Quite frequently during drug arrests, a suspect faces multiple charges. In addition to possession of a hypodermic instrument, a person may be charged with being under the influence of a controlled substance, possession of a controlled substance, disorderly conduct, and more. Multiple misdemeanors and possible felonies increase the severity of the penalties and the complexities of a potential defense strategy.
Drug Use Associated with Hypodermic Needles
The most common connection between illegal drug use and hypodermic needles would be utilizing a syringe to inject heroin. While heroin addiction does often require someone to use a hypodermic needle, other drugs do so as well. Painkillers, amphetamines, and anabolic steroids would be other drugs that sometimes require an injection delivery method. If residue from any illegal drug is found in a syringe, additional charges could – and likely would – be levied against the person in possession of the hypodermic instrument.
Possession of a Hypodermic Instrument Absent Drugs
Possession of a hypodermic instrument remains a crime even when the person possessing the needle/syringe does not also possess any illegal drugs. The penal code statute bars illegal possession of a hypodermic instrument. No mention is made that there must be illegal drugs or illegal drug residue inside the syringe. The law, however, does stipulate clear exceptions to the illegality of the possession and sale.
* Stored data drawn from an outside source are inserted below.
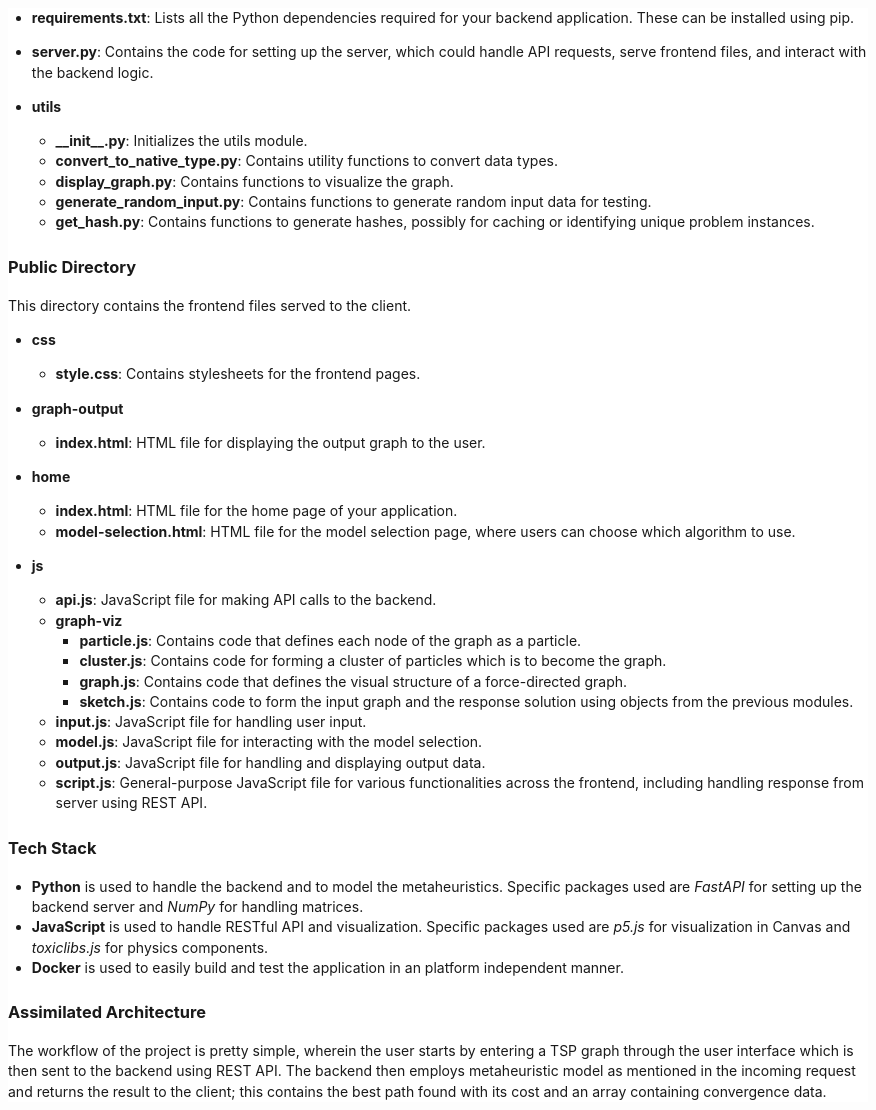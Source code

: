 - **requirements.txt**: Lists all the Python dependencies required for your backend application. These can be installed using pip.

- **server.py**: Contains the code for setting up the server, which could handle API requests, serve frontend files, and interact with the backend logic.

- **utils**
  - **\_\_init\_\_.py**: Initializes the utils module.
  - **convert_to_native_type.py**: Contains utility functions to convert data types.
  - **display_graph.py**: Contains functions to visualize the graph.
  - **generate_random_input.py**: Contains functions to generate random input data for testing.
  - **get_hash.py**: Contains functions to generate hashes, possibly for caching or identifying unique problem instances.

### Public Directory
This directory contains the frontend files served to the client.

- **css**
  - **style.css**: Contains stylesheets for the frontend pages.

- **graph-output**
  - **index.html**: HTML file for displaying the output graph to the user.

- **home**
  - **index.html**: HTML file for the home page of your application.
  - **model-selection.html**: HTML file for the model selection page, where users can choose which algorithm to use.

- **js**
  - **api.js**: JavaScript file for making API calls to the backend.
  - **graph-viz**
    - **particle.js**: Contains code that defines each node of the graph as a particle.
    - **cluster.js**: Contains code for forming a cluster of particles which is to become the graph.
    - **graph.js**: Contains code that defines the visual structure of a force-directed graph.
    - **sketch.js**: Contains code to form the input graph and the response solution using objects from the previous modules.
  - **input.js**: JavaScript file for handling user input.
  - **model.js**: JavaScript file for interacting with the model selection.
  - **output.js**: JavaScript file for handling and displaying output data.
  - **script.js**: General-purpose JavaScript file for various functionalities across the frontend, including handling response from server using REST API.

### Tech Stack

- **Python** is used to handle the backend and to model the metaheuristics. Specific packages used are _FastAPI_ for setting up the backend server and _NumPy_ for handling matrices.
- **JavaScript** is used to handle RESTful API and visualization. Specific packages used are _p5.js_ for visualization in Canvas and _toxiclibs.js_ for physics components.
- **Docker** is used to easily build and test the application in an platform independent manner.

### Assimilated Architecture

The workflow of the project is pretty simple, wherein the user starts by entering a TSP graph through the user interface which is then sent to the backend using REST API. The backend then employs metaheuristic model as mentioned in the incoming request and returns the result to the client; this contains the best path found with its cost and an array containing convergence data.
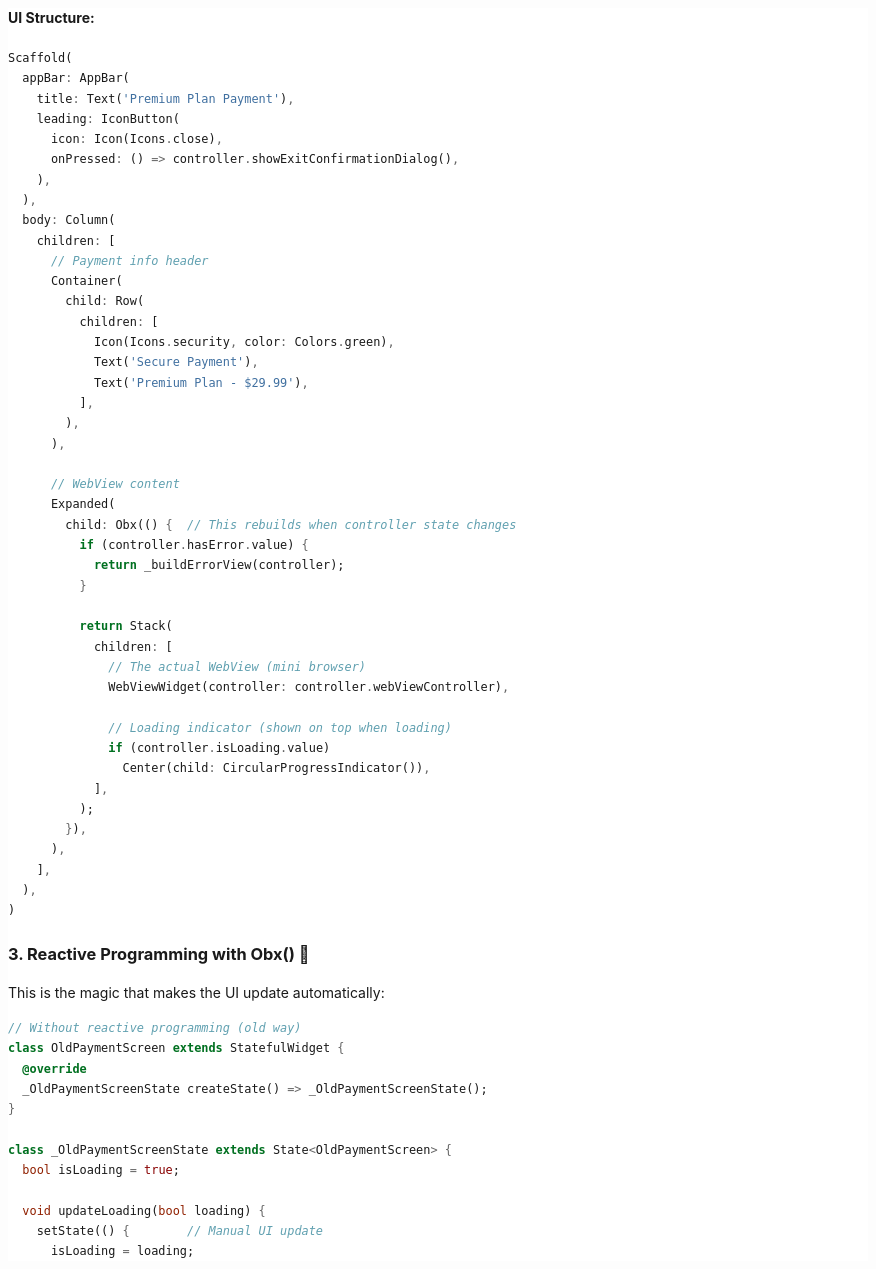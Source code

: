 #### UI Structure:
```dart
Scaffold(
  appBar: AppBar(
    title: Text('Premium Plan Payment'),
    leading: IconButton(
      icon: Icon(Icons.close),
      onPressed: () => controller.showExitConfirmationDialog(),
    ),
  ),
  body: Column(
    children: [
      // Payment info header
      Container(
        child: Row(
          children: [
            Icon(Icons.security, color: Colors.green),
            Text('Secure Payment'),
            Text('Premium Plan - $29.99'),
          ],
        ),
      ),
      
      // WebView content
      Expanded(
        child: Obx(() {  // This rebuilds when controller state changes
          if (controller.hasError.value) {
            return _buildErrorView(controller);
          }
          
          return Stack(
            children: [
              // The actual WebView (mini browser)
              WebViewWidget(controller: controller.webViewController),
              
              // Loading indicator (shown on top when loading)
              if (controller.isLoading.value)
                Center(child: CircularProgressIndicator()),
            ],
          );
        }),
      ),
    ],
  ),
)
```

### 3. Reactive Programming with Obx() 🔄

This is the magic that makes the UI update automatically:

```dart
// Without reactive programming (old way)
class OldPaymentScreen extends StatefulWidget {
  @override
  _OldPaymentScreenState createState() => _OldPaymentScreenState();
}

class _OldPaymentScreenState extends State<OldPaymentScreen> {
  bool isLoading = true;
  
  void updateLoading(bool loading) {
    setState(() {        // Manual UI update
      isLoading = loading;
```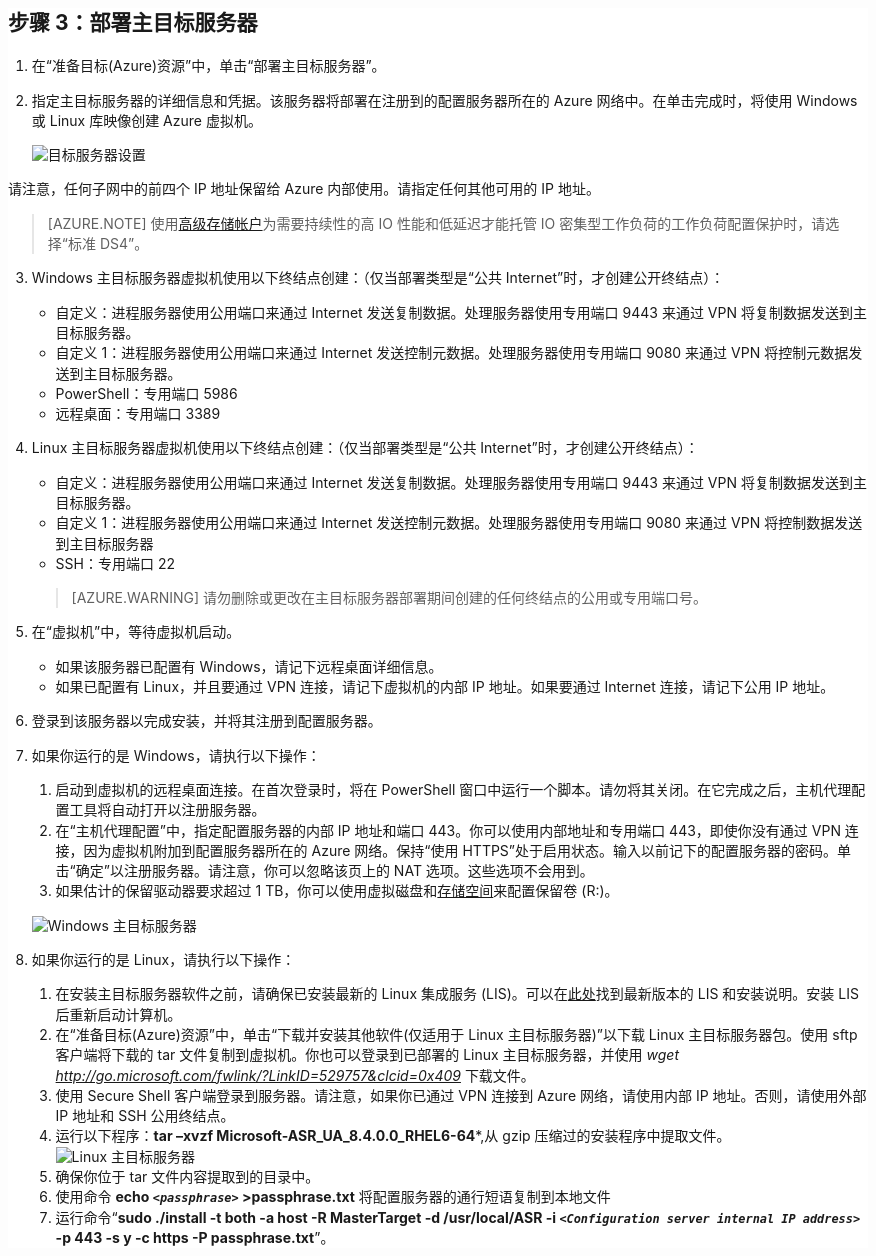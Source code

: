 
## 步骤 3：部署主目标服务器

1. 在“准备目标(Azure)资源”中，单击“部署主目标服务器”。
2. 指定主目标服务器的详细信息和凭据。该服务器将部署在注册到的配置服务器所在的 Azure 网络中。在单击完成时，将使用 Windows 或 Linux 库映像创建 Azure 虚拟机。

	![目标服务器设置](./media/site-recovery-vmware-to-azure-classic-legacy/target-details.png)

请注意，任何子网中的前四个 IP 地址保留给 Azure 内部使用。请指定任何其他可用的 IP 地址。

>[AZURE.NOTE] 使用[高级存储帐户](/documentation/articles/storage-premium-storage)为需要持续性的高 IO 性能和低延迟才能托管 IO 密集型工作负荷的工作负荷配置保护时，请选择“标准 DS4”。


3. Windows 主目标服务器虚拟机使用以下终结点创建：（仅当部署类型是“公共 Internet”时，才创建公开终结点）：

	- 自定义：进程服务器使用公用端口来通过 Internet 发送复制数据。处理服务器使用专用端口 9443 来通过 VPN 将复制数据发送到主目标服务器。
	- 自定义 1：进程服务器使用公用端口来通过 Internet 发送控制元数据。处理服务器使用专用端口 9080 来通过 VPN 将控制元数据发送到主目标服务器。
	- PowerShell：专用端口 5986
	- 远程桌面：专用端口 3389

4. Linux 主目标服务器虚拟机使用以下终结点创建：（仅当部署类型是“公共 Internet”时，才创建公开终结点）：

	- 自定义：进程服务器使用公用端口来通过 Internet 发送复制数据。处理服务器使用专用端口 9443 来通过 VPN 将复制数据发送到主目标服务器。
	- 自定义 1：进程服务器使用公用端口来通过 Internet 发送控制元数据。处理服务器使用专用端口 9080 来通过 VPN 将控制数据发送到主目标服务器
	- SSH：专用端口 22

    >[AZURE.WARNING] 请勿删除或更改在主目标服务器部署期间创建的任何终结点的公用或专用端口号。

5. 在“虚拟机”中，等待虚拟机启动。

	- 如果该服务器已配置有 Windows，请记下远程桌面详细信息。
	- 如果已配置有 Linux，并且要通过 VPN 连接，请记下虚拟机的内部 IP 地址。如果要通过 Internet 连接，请记下公用 IP 地址。

6.  登录到该服务器以完成安装，并将其注册到配置服务器。
7.  如果你运行的是 Windows，请执行以下操作：

	1. 启动到虚拟机的远程桌面连接。在首次登录时，将在 PowerShell 窗口中运行一个脚本。请勿将其关闭。在它完成之后，主机代理配置工具将自动打开以注册服务器。
	2. 在“主机代理配置”中，指定配置服务器的内部 IP 地址和端口 443。你可以使用内部地址和专用端口 443，即使你没有通过 VPN 连接，因为虚拟机附加到配置服务器所在的 Azure 网络。保持“使用 HTTPS”处于启用状态。输入以前记下的配置服务器的密码。单击“确定”以注册服务器。请注意，你可以忽略该页上的 NAT 选项。这些选项不会用到。
	3. 如果估计的保留驱动器要求超过 1 TB，你可以使用虚拟磁盘和[存储空间](http://blogs.technet.com/b/askpfeplat/archive/2013/10/21/storage-spaces-how-to-configure-storage-tiers-with-windows-server-2012-r2.aspx)来配置保留卷 (R:)。
	
	![Windows 主目标服务器](./media/site-recovery-vmware-to-azure-classic-legacy/target-register.png)

8. 如果你运行的是 Linux，请执行以下操作：
	1. 在安装主目标服务器软件之前，请确保已安装最新的 Linux 集成服务 (LIS)。可以在[此处](https://www.microsoft.com/download/details.aspx?id=46842)找到最新版本的 LIS 和安装说明。安装 LIS 后重新启动计算机。
	2. 在“准备目标(Azure)资源”中，单击“下载并安装其他软件(仅适用于 Linux 主目标服务器)”以下载 Linux 主目标服务器包。使用 sftp 客户端将下载的 tar 文件复制到虚拟机。你也可以登录到已部署的 Linux 主目标服务器，并使用 *wget http://go.microsoft.com/fwlink/?LinkID=529757&clcid=0x409* 下载文件。
	2. 使用 Secure Shell 客户端登录到服务器。请注意，如果你已通过 VPN 连接到 Azure 网络，请使用内部 IP 地址。否则，请使用外部 IP 地址和 SSH 公用终结点。
	3. 运行以下程序：**tar –xvzf Microsoft-ASR\_UA\_8.4.0.0\_RHEL6-64***,从 gzip 压缩过的安装程序中提取文件。
	![Linux 主目标服务器](./media/site-recovery-vmware-to-azure-classic-legacy/linux-tar.png)
	4. 确保你位于 tar 文件内容提取到的目录中。
	5. 使用命令 **echo *`<passphrase>`* >passphrase.txt** 将配置服务器的通行短语复制到本地文件
	6. 运行命令“**sudo ./install -t both -a host -R MasterTarget -d /usr/local/ASR -i *`<Configuration server internal IP address>`* -p 443 -s y -c https -P passphrase.txt**”。
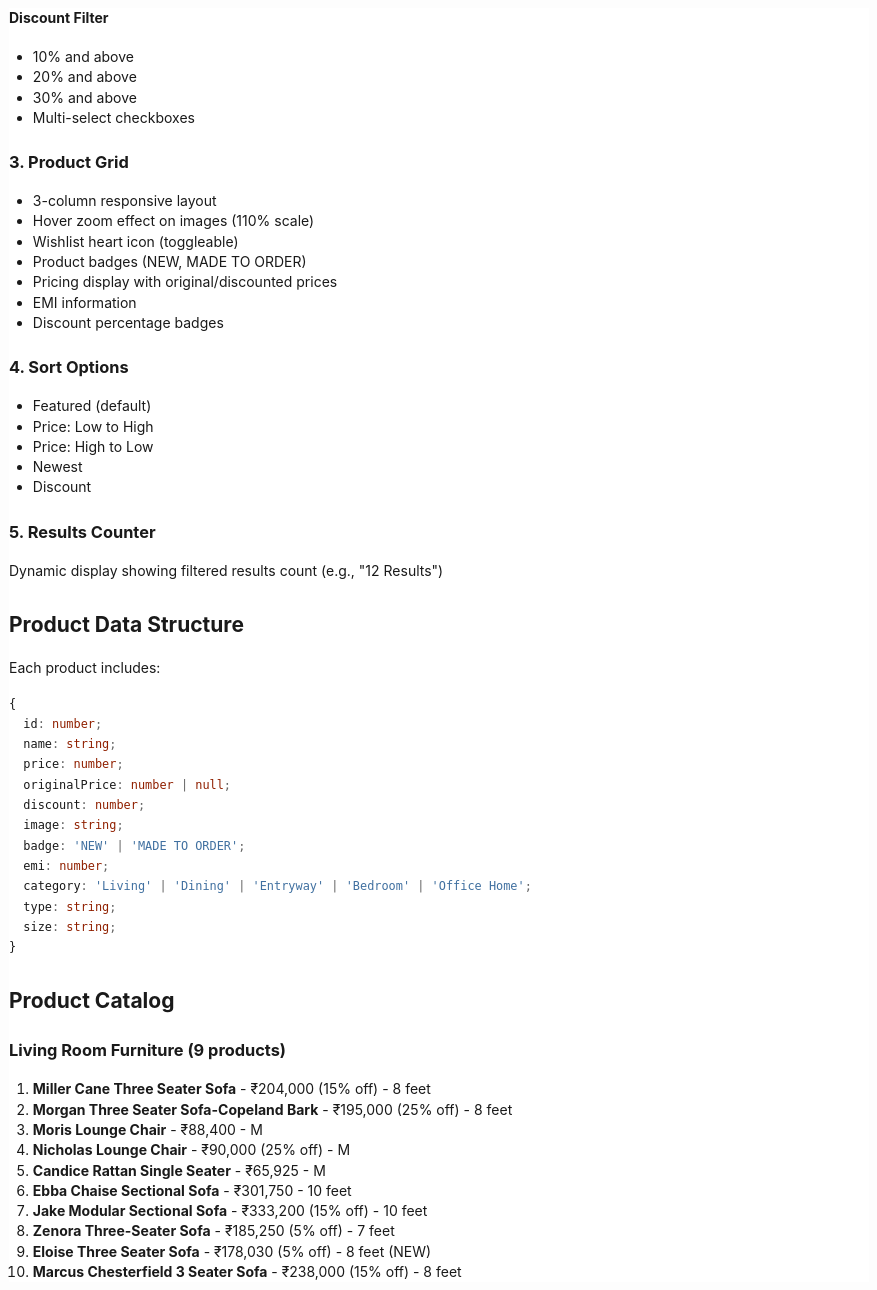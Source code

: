 #### Discount Filter
- 10% and above
- 20% and above
- 30% and above
- Multi-select checkboxes

### 3. **Product Grid**
- 3-column responsive layout
- Hover zoom effect on images (110% scale)
- Wishlist heart icon (toggleable)
- Product badges (NEW, MADE TO ORDER)
- Pricing display with original/discounted prices
- EMI information
- Discount percentage badges

### 4. **Sort Options**
- Featured (default)
- Price: Low to High
- Price: High to Low
- Newest
- Discount

### 5. **Results Counter**
Dynamic display showing filtered results count (e.g., "12 Results")

## Product Data Structure

Each product includes:
```typescript
{
  id: number;
  name: string;
  price: number;
  originalPrice: number | null;
  discount: number;
  image: string;
  badge: 'NEW' | 'MADE TO ORDER';
  emi: number;
  category: 'Living' | 'Dining' | 'Entryway' | 'Bedroom' | 'Office Home';
  type: string;
  size: string;
}
```

## Product Catalog

### Living Room Furniture (9 products)
1. **Miller Cane Three Seater Sofa** - ₹204,000 (15% off) - 8 feet
2. **Morgan Three Seater Sofa-Copeland Bark** - ₹195,000 (25% off) - 8 feet
3. **Moris Lounge Chair** - ₹88,400 - M
4. **Nicholas Lounge Chair** - ₹90,000 (25% off) - M
5. **Candice Rattan Single Seater** - ₹65,925 - M
6. **Ebba Chaise Sectional Sofa** - ₹301,750 - 10 feet
7. **Jake Modular Sectional Sofa** - ₹333,200 (15% off) - 10 feet
8. **Zenora Three-Seater Sofa** - ₹185,250 (5% off) - 7 feet
9. **Eloise Three Seater Sofa** - ₹178,030 (5% off) - 8 feet (NEW)
10. **Marcus Chesterfield 3 Seater Sofa** - ₹238,000 (15% off) - 8 feet
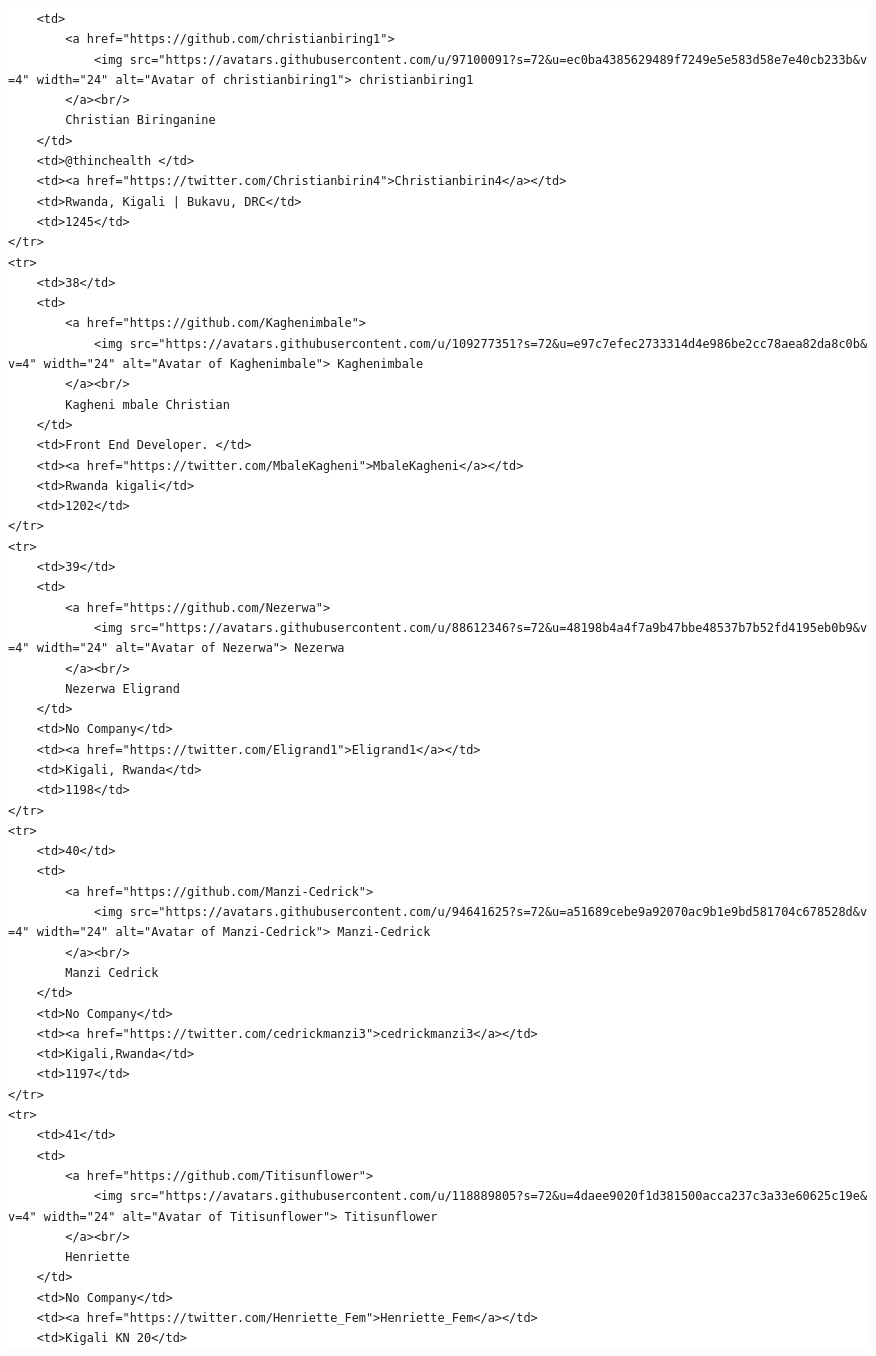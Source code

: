 		<td>
			<a href="https://github.com/christianbiring1">
				<img src="https://avatars.githubusercontent.com/u/97100091?s=72&u=ec0ba4385629489f7249e5e583d58e7e40cb233b&v=4" width="24" alt="Avatar of christianbiring1"> christianbiring1
			</a><br/>
			Christian Biringanine
		</td>
		<td>@thinchealth </td>
		<td><a href="https://twitter.com/Christianbirin4">Christianbirin4</a></td>
		<td>Rwanda, Kigali | Bukavu, DRC</td>
		<td>1245</td>
	</tr>
	<tr>
		<td>38</td>
		<td>
			<a href="https://github.com/Kaghenimbale">
				<img src="https://avatars.githubusercontent.com/u/109277351?s=72&u=e97c7efec2733314d4e986be2cc78aea82da8c0b&v=4" width="24" alt="Avatar of Kaghenimbale"> Kaghenimbale
			</a><br/>
			Kagheni mbale Christian
		</td>
		<td>Front End Developer. </td>
		<td><a href="https://twitter.com/MbaleKagheni">MbaleKagheni</a></td>
		<td>Rwanda kigali</td>
		<td>1202</td>
	</tr>
	<tr>
		<td>39</td>
		<td>
			<a href="https://github.com/Nezerwa">
				<img src="https://avatars.githubusercontent.com/u/88612346?s=72&u=48198b4a4f7a9b47bbe48537b7b52fd4195eb0b9&v=4" width="24" alt="Avatar of Nezerwa"> Nezerwa
			</a><br/>
			Nezerwa Eligrand
		</td>
		<td>No Company</td>
		<td><a href="https://twitter.com/Eligrand1">Eligrand1</a></td>
		<td>Kigali, Rwanda</td>
		<td>1198</td>
	</tr>
	<tr>
		<td>40</td>
		<td>
			<a href="https://github.com/Manzi-Cedrick">
				<img src="https://avatars.githubusercontent.com/u/94641625?s=72&u=a51689cebe9a92070ac9b1e9bd581704c678528d&v=4" width="24" alt="Avatar of Manzi-Cedrick"> Manzi-Cedrick
			</a><br/>
			Manzi Cedrick 
		</td>
		<td>No Company</td>
		<td><a href="https://twitter.com/cedrickmanzi3">cedrickmanzi3</a></td>
		<td>Kigali,Rwanda</td>
		<td>1197</td>
	</tr>
	<tr>
		<td>41</td>
		<td>
			<a href="https://github.com/Titisunflower">
				<img src="https://avatars.githubusercontent.com/u/118889805?s=72&u=4daee9020f1d381500acca237c3a33e60625c19e&v=4" width="24" alt="Avatar of Titisunflower"> Titisunflower
			</a><br/>
			Henriette 
		</td>
		<td>No Company</td>
		<td><a href="https://twitter.com/Henriette_Fem">Henriette_Fem</a></td>
		<td>Kigali KN 20</td>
The Public Health Law 3381 Exemption
Those who receive their needles or syringes from a licensed health care provider or facility or pharmacy authorized to prescribe these instruments may be allowed to legally acquire an possess them. Affiliation with the state’s needle/syringe exchange program is also noted as a non-violation. The rules are detailed under Public Health Law 3381. The statute, however, only addresses the possession and acquisition of needles or syringes by persons 18 years of age or older.
Defenses to Charges
Defenses for the charges vary. Clearly, the prosecution must present clear and definitive proof the accused actually possessed or sold the hypodermic instrument is a must. When possession or sale has been established, illegality must be established. Lack of probable cause or violations of constitutional rights could lead to evidence being deemed inadmissible.
Depending on the circumstances of the case and the background of the accused, a defense attorney could also negotiate a plea bargain. Each and every individual case varies. Persons facing charges under this statute should retain the services of a qualified criminal defense attorney who handles cases of this nature.